Wednesday, October 5, 2016

O RAY-BAN (uma crônica publicitária de Carlão Bittencourt)


"É muito difícil saber não trabalhar”
(Jorginho Guinle)


Bóris Fetcher teve várias profissões antes de se decidir por criar anúncios. Muitas. Até mesmo dono de circo. Mas era, antes de tudo, um grande redator. Na opinião de muita gente de peso, como Noé Sandino, Tom Figueiredo e Bjarn Norking, ele foi o melhor de sua geração.

Bóris era mesmo brilhante. E não só na propaganda.

Nascido na Rússia, rodou o mundo até vir morar na aprazível Vila Sonia, bairro popular na periferia de São Paulo. Essa incrível trajetória foi sua escola de vida, seu curso superior. Um P.H.D. em política de boa vizinhança, muito sereno e jogo de cintura.
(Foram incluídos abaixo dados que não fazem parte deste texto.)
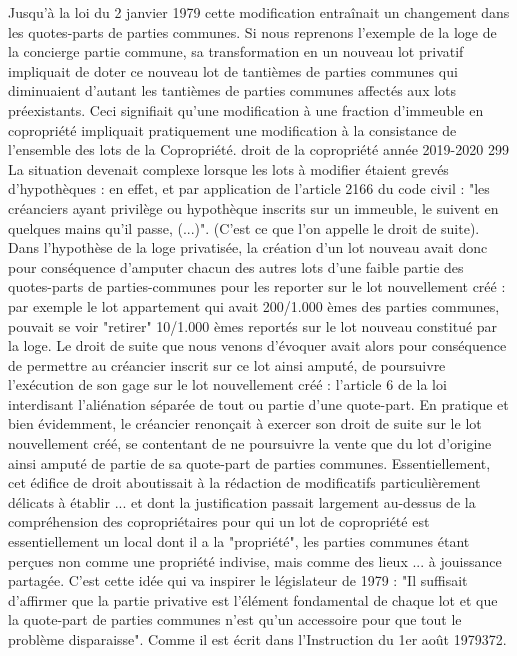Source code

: 		Jusqu'à la loi du 2 janvier 1979 cette modification entraînait un changement dans les quotes-parts de parties communes.
		Si nous reprenons l'exemple de la loge de la concierge partie commune, sa transformation en un nouveau lot privatif impliquait de doter ce nouveau lot de tantièmes de parties communes qui diminuaient d'autant les tantièmes de parties communes affectés aux lots préexistants.
		Ceci signifiait qu'une modification à une fraction d'immeuble en copropriété impliquait pratiquement une modification à la consistance de l'ensemble des lots de la Copropriété.
		droit de la copropriété année 2019-2020
		299
		La situation devenait complexe lorsque les lots à modifier étaient grevés d'hypothèques : en effet, et par application de l'article 2166 du code civil : "les créanciers ayant privilège ou hypothèque inscrits sur un immeuble, le suivent en quelques mains qu'il passe, (...)". (C'est ce que l'on appelle le droit de suite).
		Dans l'hypothèse de la loge privatisée, la création d'un lot nouveau avait donc pour conséquence d'amputer chacun des autres lots d'une faible partie des quotes-parts de parties-communes pour les reporter sur le lot nouvellement créé : par exemple le lot appartement qui avait 200/1.000 èmes des parties communes, pouvait se voir "retirer" 10/1.000 èmes reportés sur le lot nouveau constitué par la loge.
		Le droit de suite que nous venons d'évoquer avait alors pour conséquence de permettre au créancier inscrit sur ce lot ainsi amputé, de poursuivre l’exécution de son gage sur le lot nouvellement créé : l'article 6 de la loi interdisant l'aliénation séparée de tout ou partie d'une quote-part.
		En pratique et bien évidemment, le créancier renonçait à exercer son droit de suite sur le lot nouvellement créé, se contentant de ne poursuivre la vente que du lot d'origine ainsi amputé de partie de sa quote-part de parties communes.
		Essentiellement, cet édifice de droit aboutissait à la rédaction de modificatifs particulièrement délicats à établir ... et dont la justification passait largement au-dessus de la compréhension des copropriétaires pour qui un lot de copropriété est essentiellement un local dont il a la "propriété", les parties communes étant perçues non comme une propriété indivise, mais comme des lieux ... à jouissance partagée.
		C'est cette idée qui va inspirer le législateur de 1979 : "Il suffisait d'affirmer que la partie privative est l'élément fondamental de chaque lot et que la quote-part de parties communes n'est qu'un accessoire pour que tout le problème disparaisse". Comme il est écrit dans l'Instruction du 1er août 1979372.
Inteligente, culto, rápido no gatilho, Bóris falava várias línguas. Mas conhecia mesmo era a língua do povo, grande segredo do seu sucesso como redator. Fosse qual fosse o veículo de comunicação, ele sabia como poucos falar a língua do homem comum.

Era também um gozador. Um brincalhão nato, escondido atrás dos cabelos brancos, dos olhos azuis e dos óculos pesados. Tinha o senso de humor aguçado, sempre pronto para uma sacada rápida, de matar de rir quem estivesse presente. Bóris, porém, nem imaginava que a próxima vítima de uma piada seria ele.

Foi no começo dos anos 70, na melhor agência paulista da época, a Almap (Alcântara Machado, Periscinoto Comunicação). Um dos clientes da filial carioca recusou pela enésima vez uma campanha. Resultado: lá se foi Bóris, a toque de caixa, trabalhar uma semana no Rio de Janeiro para apagar aquela fogueira.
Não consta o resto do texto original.